Diaw's Short Stint as a Spur
It didn't take Diaw long to show his value in San Antonio. After some good showings, he got the nod as a starter, replacing DeJuan Blair.
On a limited sample size, the starting lineup with him was one of the Spurs' best 5-man units, boasting an impressive 120 offensive rating in the regular season and 117 in the playoffs, while on defense it allowed 101 and 85 points per 100 possessions, respectively. He was relied upon to find the open man when teams trapped Parker on the pick and roll and to defend faster power forwards and he did it well, while also contributing with smart team defense and some accurate, if often reluctant, shooting.

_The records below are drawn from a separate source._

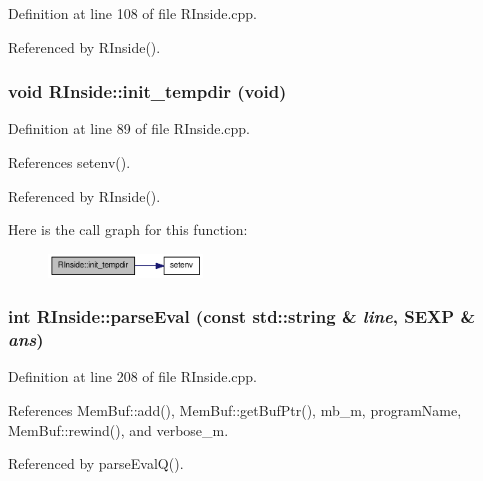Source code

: Definition at line 108 of file RInside.cpp.

Referenced by RInside().\hypertarget{classRInside_ae045f7e3d8b0881e2af8cdfb5c5fc118}{
\subsubsection[{init\_\-tempdir}]{\setlength{\rightskip}{0pt plus 5cm}void RInside::init\_\-tempdir (void)}}
\label{classRInside_ae045f7e3d8b0881e2af8cdfb5c5fc118}


Definition at line 89 of file RInside.cpp.

References setenv().

Referenced by RInside().

Here is the call graph for this function:\nopagebreak
\begin{figure}[H]
\begin{center}
\leavevmode
\includegraphics[width=116pt]{classRInside_ae045f7e3d8b0881e2af8cdfb5c5fc118_cgraph}
\end{center}
\end{figure}
\hypertarget{classRInside_a4cf10e78fb73bfda699f921c28e6b985}{
\subsubsection[{parseEval}]{\setlength{\rightskip}{0pt plus 5cm}int RInside::parseEval (const std::string \& {\em line}, \/  SEXP \& {\em ans})}}
\label{classRInside_a4cf10e78fb73bfda699f921c28e6b985}


Definition at line 208 of file RInside.cpp.

References MemBuf::add(), MemBuf::getBufPtr(), mb\_\-m, programName, MemBuf::rewind(), and verbose\_\-m.

Referenced by parseEvalQ().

As for his individual performance, Diaw was good in spite of getting the least amount of minutes per game since his Atlanta days. Per 36 minutes, his assists numbers were around his career average while his scoring dropped, as was to be expected in his new reduced role. There were, however, two statistical anomalies that would seem very hard to replicate in a full season: his 3-point shooting percentage (an impossible to maintain 61% on the regular season and a similarly ridiculous 50% in the playoffs), and the best rebounding effort of his career at 7.5 boards per 36 minutes with a defensive rebound percentage of 17.3%.
That surge in boards and stellar shooting percentage from 3, combined with his above-average defense, made Diaw the kind of floor-spacing big the Spurs needed, while his playmaking was a welcome addition to a starting lineup in which only Parker thrived as a creator. His minutes climbed during the playoffs, as did his scoring and rebounding, while his assists remained the same. At 30, Diaw found a team that can afford to give him less responsibility on offense and allow him to pick his spots.
Can Boris perform similarly next season?
The main differences between Boris' current situation and his disappointing second seasons with the Suns and Bobcats are continuity and role. In Phoenix, Diaw had to make room for a healthy Amare Stoudemire, which changed team dynamics dramatically. With the Bobcats, Diaw was relied upon to score prolifically and help organize a terrible offensive team, a role that didn't play to his strengths. With the Spurs, Boris will have some continuity and likely the same role as he had last season, which probably bodes well in terms of what we can expect of him.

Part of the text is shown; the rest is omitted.